Excerpted data:
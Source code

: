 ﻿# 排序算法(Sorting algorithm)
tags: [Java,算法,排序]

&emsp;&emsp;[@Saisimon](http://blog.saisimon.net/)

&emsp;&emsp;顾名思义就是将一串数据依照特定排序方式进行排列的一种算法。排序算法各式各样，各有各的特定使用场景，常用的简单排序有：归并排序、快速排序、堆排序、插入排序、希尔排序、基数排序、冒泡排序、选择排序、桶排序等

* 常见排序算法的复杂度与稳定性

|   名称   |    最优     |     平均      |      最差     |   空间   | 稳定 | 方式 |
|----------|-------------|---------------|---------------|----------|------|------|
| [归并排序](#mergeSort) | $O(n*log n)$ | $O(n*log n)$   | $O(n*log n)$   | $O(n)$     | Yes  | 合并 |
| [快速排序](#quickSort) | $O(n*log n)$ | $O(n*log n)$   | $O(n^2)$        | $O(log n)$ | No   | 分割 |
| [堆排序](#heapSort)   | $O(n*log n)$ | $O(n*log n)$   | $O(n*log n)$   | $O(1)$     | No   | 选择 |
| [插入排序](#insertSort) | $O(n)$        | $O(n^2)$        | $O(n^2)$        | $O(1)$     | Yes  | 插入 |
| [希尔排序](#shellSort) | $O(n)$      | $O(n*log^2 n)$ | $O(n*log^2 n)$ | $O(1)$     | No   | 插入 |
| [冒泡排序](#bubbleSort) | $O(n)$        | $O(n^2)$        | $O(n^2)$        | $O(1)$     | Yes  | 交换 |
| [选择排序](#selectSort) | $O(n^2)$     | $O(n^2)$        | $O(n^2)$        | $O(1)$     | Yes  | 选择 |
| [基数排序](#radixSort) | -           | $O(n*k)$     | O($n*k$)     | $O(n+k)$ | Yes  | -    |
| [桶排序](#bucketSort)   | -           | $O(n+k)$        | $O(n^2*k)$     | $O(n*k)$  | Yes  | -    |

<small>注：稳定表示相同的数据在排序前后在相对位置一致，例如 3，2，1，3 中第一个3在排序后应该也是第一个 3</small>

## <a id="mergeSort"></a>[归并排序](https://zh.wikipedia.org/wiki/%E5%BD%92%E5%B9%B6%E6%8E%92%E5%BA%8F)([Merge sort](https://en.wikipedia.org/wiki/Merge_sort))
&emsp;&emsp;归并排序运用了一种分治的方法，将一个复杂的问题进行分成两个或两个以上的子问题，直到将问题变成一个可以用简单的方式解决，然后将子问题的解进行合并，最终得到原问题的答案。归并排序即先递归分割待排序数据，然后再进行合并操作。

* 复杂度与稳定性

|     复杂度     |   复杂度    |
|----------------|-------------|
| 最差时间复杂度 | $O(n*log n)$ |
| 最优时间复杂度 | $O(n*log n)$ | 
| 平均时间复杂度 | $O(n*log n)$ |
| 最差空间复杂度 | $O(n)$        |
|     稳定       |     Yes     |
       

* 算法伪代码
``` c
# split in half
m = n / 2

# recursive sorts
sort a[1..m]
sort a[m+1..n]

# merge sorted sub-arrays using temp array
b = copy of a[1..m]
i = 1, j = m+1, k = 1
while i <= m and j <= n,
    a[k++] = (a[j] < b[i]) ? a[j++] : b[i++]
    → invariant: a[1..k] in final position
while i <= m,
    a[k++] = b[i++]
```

Work item:
Copy the full listing exactly.

Written solution:
Source code

: ﻿# 排序算法(Sorting algorithm)
tags: [Java,算法,排序]

&emsp;&emsp;[@Saisimon](http://blog.saisimon.net/)

&emsp;&emsp;顾名思义就是将一串数据依照特定排序方式进行排列的一种算法。排序算法各式各样，各有各的特定使用场景，常用的简单排序有：归并排序、快速排序、堆排序、插入排序、希尔排序、基数排序、冒泡排序、选择排序、桶排序等

* 常见排序算法的复杂度与稳定性

|   名称   |    最优     |     平均      |      最差     |   空间   | 稳定 | 方式 |
|----------|-------------|---------------|---------------|----------|------|------|
| [归并排序](#mergeSort) | $O(n*log n)$ | $O(n*log n)$   | $O(n*log n)$   | $O(n)$     | Yes  | 合并 |
| [快速排序](#quickSort) | $O(n*log n)$ | $O(n*log n)$   | $O(n^2)$        | $O(log n)$ | No   | 分割 |
| [堆排序](#heapSort)   | $O(n*log n)$ | $O(n*log n)$   | $O(n*log n)$   | $O(1)$     | No   | 选择 |
| [插入排序](#insertSort) | $O(n)$        | $O(n^2)$        | $O(n^2)$        | $O(1)$     | Yes  | 插入 |
| [希尔排序](#shellSort) | $O(n)$      | $O(n*log^2 n)$ | $O(n*log^2 n)$ | $O(1)$     | No   | 插入 |
| [冒泡排序](#bubbleSort) | $O(n)$        | $O(n^2)$        | $O(n^2)$        | $O(1)$     | Yes  | 交换 |
| [选择排序](#selectSort) | $O(n^2)$     | $O(n^2)$        | $O(n^2)$        | $O(1)$     | Yes  | 选择 |
| [基数排序](#radixSort) | -           | $O(n*k)$     | O($n*k$)     | $O(n+k)$ | Yes  | -    |
| [桶排序](#bucketSort)   | -           | $O(n+k)$        | $O(n^2*k)$     | $O(n*k)$  | Yes  | -    |

<small>注：稳定表示相同的数据在排序前后在相对位置一致，例如 3，2，1，3 中第一个3在排序后应该也是第一个 3</small>

## <a id="mergeSort"></a>[归并排序](https://zh.wikipedia.org/wiki/%E5%BD%92%E5%B9%B6%E6%8E%92%E5%BA%8F)([Merge sort](https://en.wikipedia.org/wiki/Merge_sort))
&emsp;&emsp;归并排序运用了一种分治的方法，将一个复杂的问题进行分成两个或两个以上的子问题，直到将问题变成一个可以用简单的方式解决，然后将子问题的解进行合并，最终得到原问题的答案。归并排序即先递归分割待排序数据，然后再进行合并操作。

* 复杂度与稳定性

|     复杂度     |   复杂度    |
|----------------|-------------|
| 最差时间复杂度 | $O(n*log n)$ |
| 最优时间复杂度 | $O(n*log n)$ | 
| 平均时间复杂度 | $O(n*log n)$ |
| 最差空间复杂度 | $O(n)$        |
|     稳定       |     Yes     |
       

* 算法伪代码
``` c
# split in half
m = n / 2

# recursive sorts
sort a[1..m]
sort a[m+1..n]

# merge sorted sub-arrays using temp array
b = copy of a[1..m]
i = 1, j = m+1, k = 1
while i <= m and j <= n,
    a[k++] = (a[j] < b[i]) ? a[j++] : b[i++]
    → invariant: a[1..k] in final position
while i <= m,
    a[k++] = b[i++]
```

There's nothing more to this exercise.